Sunday, November 13, 2016

I Thought I Knew You

There is a tree in my backyard and in scattered locations throughout my neighborhood that changed this year. This is a maple tree of smaller stature than a red or sugar maple. I have always considered it to be a Florida maple, also known as southern sugar maple (Acer floridanum or synonym Acer barbatum). I haven’t changed my mind on that, but still the tree surprised me this year.

Some years ago (my earliest photo file is dated 2011), I first noticed this small tree because of its fall color. The leaves were a pure, clear yellow with no hint of red or orange. The leaf shape is similar to a chalk maple (A. leucoderme) or a sugar maple (A. saccharum), but both of those have orange-red colors. In addition, the chalk maple usually has noticeable hairs on the underside of the leaf, and this maple does not have that.

Florida maple (Acer floridanum) in 2011
I have always enjoyed and admired the soft yellow color of this tree in the fall. Over the years, I have used that distinctive color to find more and more of them peeking through the woodland edges of my neighbors’ properties. Each new one I found was a treasured discovery of the land that came before us.

Acer floridanum in 2016
The surprise in my yard this year is that the tree didn’t color yellow, it turned soft orange. From a distance, I thought it was a sourwood (Oxydendrum arboreum) shining in the sun. I walked over to take a look and realized it was the maple! I was flabbergasted to see such a change. Was it a chalkbark maple after all? I reached up to feel the leaves - still smooth on the back.

Over the next several days, I watched the tree turn its new colors. I searched for pictures on the Internet and found examples of Florida maple trees with similar colors. Perhaps the pure yellow years were the exception!

I checked other trees in the neighborhood – some continued to turn yellow while others showed some soft orange. A friend brought me sample leaves from hers, one that she had always considered to be a chalkbark maple; it also had a smooth back.

As an aside, even though I still feel that my tree is Acer floridanum, I always find good and helpful information from the Name That Plant website and went to see what they'd have. Here they have a comparison of leaves and a statement about the shape of the lobes: Acer floridanum (Terminal lobes of some leaves broader toward tip than toward base) vs.  Acer leucoderme (Lobes narrower at the tip than at the base, tips pointed (even acuminate)). Since I had both leaves, I decided to compare them (see below).

Note: their source is Native Trees of the Southeast: An Identification Guide, a great book itself, and thanks to Name That Plant for highlighting that important difference. When identifying plants, always try to gather/photograph several leaves if possible to capture some of the natural variations and make sure you have a good representation.

Well, this has been exciting - I like nature that keeps me on my toes!
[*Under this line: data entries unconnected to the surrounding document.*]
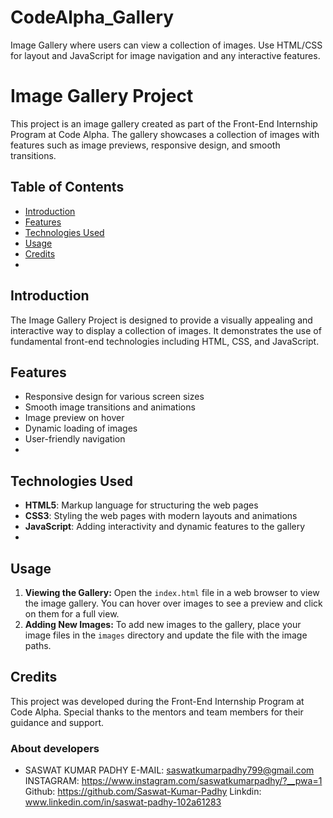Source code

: # CodeAlpha_Gallery

Image Gallery where users can view a collection of images. Use HTML/CSS for layout and JavaScript for image navigation and any interactive features.
# Image Gallery Project
This project is an image gallery created as part of the Front-End Internship Program at Code Alpha. The gallery showcases a collection of images with features such as image previews, responsive design, and smooth transitions.

## Table of Contents
- [Introduction](#introduction)
- [Features](#features)
- [Technologies Used](#technologies-used)
- [Usage](#usage)
- [Credits](#credits)
- 
## Introduction
The Image Gallery Project is designed to provide a visually appealing and interactive way to display a collection of images. It demonstrates the use of fundamental front-end technologies including HTML, CSS, and JavaScript.

## Features
- Responsive design for various screen sizes
- Smooth image transitions and animations
- Image preview on hover
- Dynamic loading of images
- User-friendly navigation
- 
## Technologies Used
- **HTML5**: Markup language for structuring the web pages
- **CSS3**: Styling the web pages with modern layouts and animations
- **JavaScript**: Adding interactivity and dynamic features to the gallery
- 
## Usage
1. **Viewing the Gallery:**
   Open the `index.html` file in a web browser to view the image gallery. You can hover over images to see a preview and click on them for a full view.
2. **Adding New Images:**
   To add new images to the gallery, place your image files in the `images` directory and update the file with the image paths.
   
## Credits
This project was developed during the Front-End Internship Program at Code Alpha. Special thanks to the mentors and team members for their guidance and support.

### About developers
- SASWAT KUMAR PADHY
  E-MAIL: saswatkumarpadhy799@gmail.com
  INSTAGRAM: https://www.instagram.com/saswatkumarpadhy/?__pwa=1
  Github: https://github.com/Saswat-Kumar-Padhy
  Linkdin: www.linkedin.com/in/saswat-padhy-102a61283
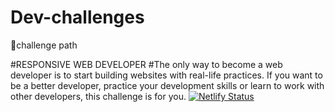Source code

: # Dev-challenges
💪challenge path

#RESPONSIVE WEB DEVELOPER
#The only way to become a web developer is to start building websites with real-life practices. If you want to be a better developer, practice your development skills or learn to work with other developers, this challenge is for you.
[![Netlify Status](https://api.netlify.com/api/v1/badges/246a07ef-2ece-4c18-bf10-c5f793dc9cdd/deploy-status)](https://app.netlify.com/sites/webdesign-rwd/deploys)

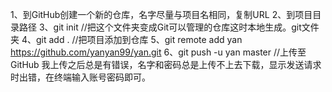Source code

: 1、到GitHub创建一个新的仓库，名字尽量与项目名相同，复制URL
2、到项目目录路径
3、git init //把这个文件夹变成Git可以管理的仓库这时本地生成。git文件夹
4、git add . //把项目添加到仓库
5、git remote add yan https://github.com/yanyan99/yan.git
6、git push -u yan master //上传至GitHub 我上传之后总是有错误，名字和密码总是上传不上去下载，显示发送请求时出错，在终端输入账号密码即可。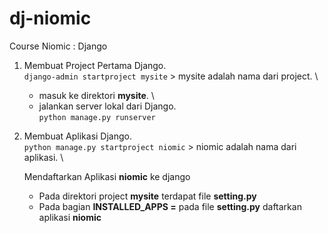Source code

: # dj-niomic
Course Niomic : Django

1. Membuat Project Pertama Django.\
    `django-admin startproject mysite` > mysite adalah nama dari project. \
    
    
    - masuk ke direktori **mysite**. \
    - jalankan server lokal dari Django. \
        ` python manage.py runserver `

2. Membuat Aplikasi Django.\
    `python manage.py startproject niomic` > niomic adalah nama dari aplikasi. \

    Mendaftarkan Aplikasi **niomic** ke django
    - Pada direktori project **mysite** terdapat file **setting.py**
    - Pada bagian **INSTALLED_APPS =** pada file **setting.py** daftarkan aplikasi **niomic**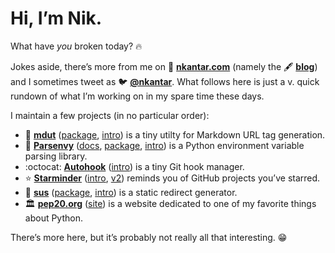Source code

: # Hi, I’m Nik.

What have _you_ broken today? :fire:

Jokes aside, there’s more from me on :house_with_garden: [**nkantar.com**] (namely the :fountain_pen: [**blog**]) and I sometimes tweet as :bird: [**@nkantar**].
What follows here is just a v. quick rundown of what I’m working on in my spare time these days.

I maintain a few projects (in no particular order):

- :notebook: [**mdut**] ([package][mdutpackage], [intro][mdutintro]) is a tiny utilty for Markdown URL tag generation.
- :snake: [**Parsenvy**] ([docs][parsedocs], [package][parsepackage], [intro][parseintro]) is a Python environment variable parsing library.
- :octocat: [**Autohook**] ([intro][autointro]) is a tiny Git hook manager.
- :star: [**Starminder**] ([intro][starintro], [v2][starv2]) reminds you of GitHub projects you’ve starred.
- :link: [**sus**] ([package][suspackage], [intro][susintro]) is a static redirect generator.
- :classical_building: [**pep20.org**] ([site][pep20]) is a website dedicated to one of my favorite things about Python.

There’s more here, but it’s probably not really all that interesting. :grin:


[**nkantar.com**]: https://nkantar.com "Nik Kantar"
[**blog**]: https://www.nkantar.com/blog/ "Blog | Nik Kantar"
[**@nkantar**]: https://twitter.com/nkantar "Nik Kantar (@kantar) / Twitter"
[**newsletter**]: https://buttondown.email/nkantar "Nik’s Notes"
[**mdut**]: https://github.com/nkantar/mdut/ "GitHub - nkantar/mdut: Markdown URL tag generator"
[mdutpackage]: https://pypi.org/project/mdut/ "mdut · PyPI"
[mdutintro]: https://www.nkantar.com/blog/2022/01/introducing-mdut/ "Introducing mdut | Blog | Nik Kantar"
[**Parsenvy**]: https://github.com/nkantar/Parsenvy "nkantar/Parsenvy on GitHub"
[parsedocs]: https://parsenvy.readthedocs.io/en/latest/ "Parsenvy documentation"
[parsepackage]: https://pypi.org/project/parsenvy/ "parsenvy · PyPI"
[parseintro]: https://nkantar.com/blog/2021/02/introducing-parsenvy/ "Introducing Parsenvy | Blog | Nik Kantar"
[**Autohook**]: https://github.com/Autohook/Autohook "Autohook/Autohook on GitHub"
[autointro]: https://nkantar.com/blog/2020/10/introducing-autohook/ "Introducing Autohook | Blog | Nik Kantar"
[**Starminder**]: https://github.com/nkantar/Starminder "nkantar/Starminder on GitHub"
[starintro]: https://nkantar.com/blog/2017/07/introducing-starminder/ "Introducing Starminder | Blog | Nik Kantar"
[starv2]: https://nkantar.com/blog/2021/08/starminder-v2/ "Starminder v2 | Blog | Nik Kantar"
[**sus**]: https://github.com/nkantar/sus "nkantar/sus on GitHub"
[suspackage]: https://pypi.org/project/sus/ "sus · PyPI"
[susintro]: https://nkantar.com/blog/2020/10/introducing-sus/ "Introducing sus | Blog | Nik Kantar"
[**pep20.org**]: https://github.com/nkantar/pep20.org "nkantar/pep20.org on GitHub"
[pep20]: https://pep20.org "PEP 20 ~ The Zen of Python"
It will be interesting to see what it does next year. If it would bloom and set seed, that would be a new and welcome development ~

Florida maple (Acer floridanum) wearing its 2016 colors

1 comment:

  1. My husband and I have been amazed at the colors of the leaves this year...we have walked in the same spots for many years and I swear that some of the trees have different colors. Your post backs me up!